### [What is being asked]
Every record below is to be retyped exactly, with any pictures left out.
═════ Data listing ═════
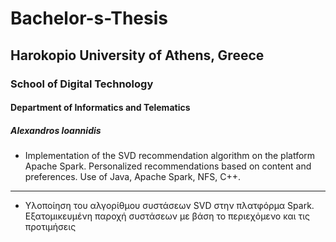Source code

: # Bachelor-s-Thesis
## Harokopio University of Athens, Greece
### School of Digital Technology
#### Department of Informatics and Telematics
##### Alexandros Ioannidis

- Implementation of the SVD recommendation algorithm on the platform Apache Spark. Personalized recommendations based on content and preferences. Use of Java, Apache Spark, NFS, C++.
------------------------------------------------------------------------------------------------------------------------------
- Υλοποίηση του  αλγορίθµου συστάσεων SVD στην πλατφόρµα Spark. Eξατομικευμένη παροχή συστάσεων με βάση το περιεχόμενο και τις προτιμήσεις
═════
### [Task answer]
Source code

: # Bachelor-s-Thesis
## Harokopio University of Athens, Greece
### School of Digital Technology
#### Department of Informatics and Telematics
##### Alexandros Ioannidis

- Implementation of the SVD recommendation algorithm on the platform Apache Spark. Personalized recommendations based on content and preferences. Use of Java, Apache Spark, NFS, C++.
------------------------------------------------------------------------------------------------------------------------------
- Υλοποίηση του  αλγορίθµου συστάσεων SVD στην πλατφόρµα Spark. Eξατομικευμένη παροχή συστάσεων με βάση το περιεχόμενο και τις προτιμήσεις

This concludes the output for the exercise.